### Data for this exercise
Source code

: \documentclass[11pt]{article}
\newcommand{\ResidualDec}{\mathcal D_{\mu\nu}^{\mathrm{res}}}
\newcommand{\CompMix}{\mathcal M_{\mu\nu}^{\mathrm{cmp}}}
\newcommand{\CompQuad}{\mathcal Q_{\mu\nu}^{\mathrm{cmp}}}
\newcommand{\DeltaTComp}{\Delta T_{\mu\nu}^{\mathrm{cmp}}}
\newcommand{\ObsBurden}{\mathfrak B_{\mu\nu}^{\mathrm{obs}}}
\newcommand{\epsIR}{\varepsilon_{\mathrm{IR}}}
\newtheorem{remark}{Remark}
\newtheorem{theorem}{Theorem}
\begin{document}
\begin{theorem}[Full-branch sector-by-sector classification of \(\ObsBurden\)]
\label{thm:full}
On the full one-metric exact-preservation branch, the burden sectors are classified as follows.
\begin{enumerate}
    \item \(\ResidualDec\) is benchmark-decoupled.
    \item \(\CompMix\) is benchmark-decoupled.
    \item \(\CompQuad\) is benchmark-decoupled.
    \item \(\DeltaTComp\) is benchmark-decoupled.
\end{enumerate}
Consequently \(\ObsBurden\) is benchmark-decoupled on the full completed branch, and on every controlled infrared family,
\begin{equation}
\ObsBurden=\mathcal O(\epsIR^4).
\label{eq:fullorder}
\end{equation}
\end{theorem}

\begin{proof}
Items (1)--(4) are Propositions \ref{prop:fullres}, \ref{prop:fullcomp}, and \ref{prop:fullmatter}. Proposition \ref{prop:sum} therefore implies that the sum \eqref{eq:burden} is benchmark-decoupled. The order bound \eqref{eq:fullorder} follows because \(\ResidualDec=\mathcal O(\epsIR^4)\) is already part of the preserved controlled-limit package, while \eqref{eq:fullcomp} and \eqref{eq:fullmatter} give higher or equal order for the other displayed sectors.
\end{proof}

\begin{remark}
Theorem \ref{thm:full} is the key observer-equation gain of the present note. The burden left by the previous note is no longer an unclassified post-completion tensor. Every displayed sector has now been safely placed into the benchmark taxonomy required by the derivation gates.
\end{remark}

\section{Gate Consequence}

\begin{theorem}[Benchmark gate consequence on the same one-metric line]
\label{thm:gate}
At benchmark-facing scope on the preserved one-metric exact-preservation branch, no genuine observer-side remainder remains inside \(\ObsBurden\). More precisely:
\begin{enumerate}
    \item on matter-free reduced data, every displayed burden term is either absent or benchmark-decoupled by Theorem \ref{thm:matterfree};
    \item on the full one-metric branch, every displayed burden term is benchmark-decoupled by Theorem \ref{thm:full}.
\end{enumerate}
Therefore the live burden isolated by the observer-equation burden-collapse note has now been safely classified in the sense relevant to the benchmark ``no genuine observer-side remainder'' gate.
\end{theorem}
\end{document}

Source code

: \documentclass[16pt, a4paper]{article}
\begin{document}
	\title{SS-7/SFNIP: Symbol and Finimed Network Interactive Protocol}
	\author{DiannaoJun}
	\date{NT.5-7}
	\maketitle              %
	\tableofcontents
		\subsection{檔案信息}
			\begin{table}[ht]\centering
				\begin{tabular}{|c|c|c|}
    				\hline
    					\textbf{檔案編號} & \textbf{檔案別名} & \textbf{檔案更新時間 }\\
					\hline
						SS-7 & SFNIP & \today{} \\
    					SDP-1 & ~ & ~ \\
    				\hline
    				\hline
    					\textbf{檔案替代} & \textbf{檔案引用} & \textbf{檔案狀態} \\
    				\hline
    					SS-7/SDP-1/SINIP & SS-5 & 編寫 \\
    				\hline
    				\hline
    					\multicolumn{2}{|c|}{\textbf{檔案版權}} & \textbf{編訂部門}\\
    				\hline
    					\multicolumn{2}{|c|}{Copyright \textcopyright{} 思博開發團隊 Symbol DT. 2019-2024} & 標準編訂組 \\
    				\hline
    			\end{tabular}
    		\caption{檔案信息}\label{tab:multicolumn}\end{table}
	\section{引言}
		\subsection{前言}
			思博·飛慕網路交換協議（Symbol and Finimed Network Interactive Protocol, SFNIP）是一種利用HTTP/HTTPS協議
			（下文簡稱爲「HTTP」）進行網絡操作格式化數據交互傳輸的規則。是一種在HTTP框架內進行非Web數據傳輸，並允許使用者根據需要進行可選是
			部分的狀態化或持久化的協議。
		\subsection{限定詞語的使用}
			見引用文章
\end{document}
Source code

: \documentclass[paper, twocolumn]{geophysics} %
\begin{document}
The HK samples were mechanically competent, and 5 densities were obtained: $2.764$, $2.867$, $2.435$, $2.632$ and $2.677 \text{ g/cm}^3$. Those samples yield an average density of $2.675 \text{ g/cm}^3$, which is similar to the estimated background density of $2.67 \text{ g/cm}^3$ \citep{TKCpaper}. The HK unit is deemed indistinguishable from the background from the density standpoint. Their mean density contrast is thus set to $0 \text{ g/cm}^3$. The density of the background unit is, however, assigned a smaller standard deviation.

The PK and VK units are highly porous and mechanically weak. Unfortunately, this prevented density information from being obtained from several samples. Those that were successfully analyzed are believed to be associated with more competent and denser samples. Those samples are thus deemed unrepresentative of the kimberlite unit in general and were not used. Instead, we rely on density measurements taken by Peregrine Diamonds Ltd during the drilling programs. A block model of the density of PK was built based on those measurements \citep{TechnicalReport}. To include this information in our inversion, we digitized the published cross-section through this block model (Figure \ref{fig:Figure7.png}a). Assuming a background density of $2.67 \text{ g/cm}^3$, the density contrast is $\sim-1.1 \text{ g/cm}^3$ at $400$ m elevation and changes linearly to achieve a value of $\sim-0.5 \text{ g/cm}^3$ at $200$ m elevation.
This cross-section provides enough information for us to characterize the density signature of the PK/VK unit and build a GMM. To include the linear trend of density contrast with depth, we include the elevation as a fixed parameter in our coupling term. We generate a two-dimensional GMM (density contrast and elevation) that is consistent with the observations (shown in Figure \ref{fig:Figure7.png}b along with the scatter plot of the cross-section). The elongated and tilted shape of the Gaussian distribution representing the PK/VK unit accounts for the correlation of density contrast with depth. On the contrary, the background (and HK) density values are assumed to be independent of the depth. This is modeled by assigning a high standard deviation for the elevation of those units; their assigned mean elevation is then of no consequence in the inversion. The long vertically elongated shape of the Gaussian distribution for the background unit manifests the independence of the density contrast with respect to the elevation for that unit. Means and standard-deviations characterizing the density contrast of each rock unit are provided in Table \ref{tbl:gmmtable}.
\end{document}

### Problem statement
Using only the data above, copy out the lines that include the word "multicolumn".

### Exercise output
    					\multicolumn{2}{|c|}{\textbf{檔案版權}} & \textbf{編訂部門}\\
    					\multicolumn{2}{|c|}{Copyright \textcopyright{} 思博開發團隊 Symbol DT. 2019-2024} & 標準編訂組 \\
    		\caption{檔案信息}\label{tab:multicolumn}\end{table}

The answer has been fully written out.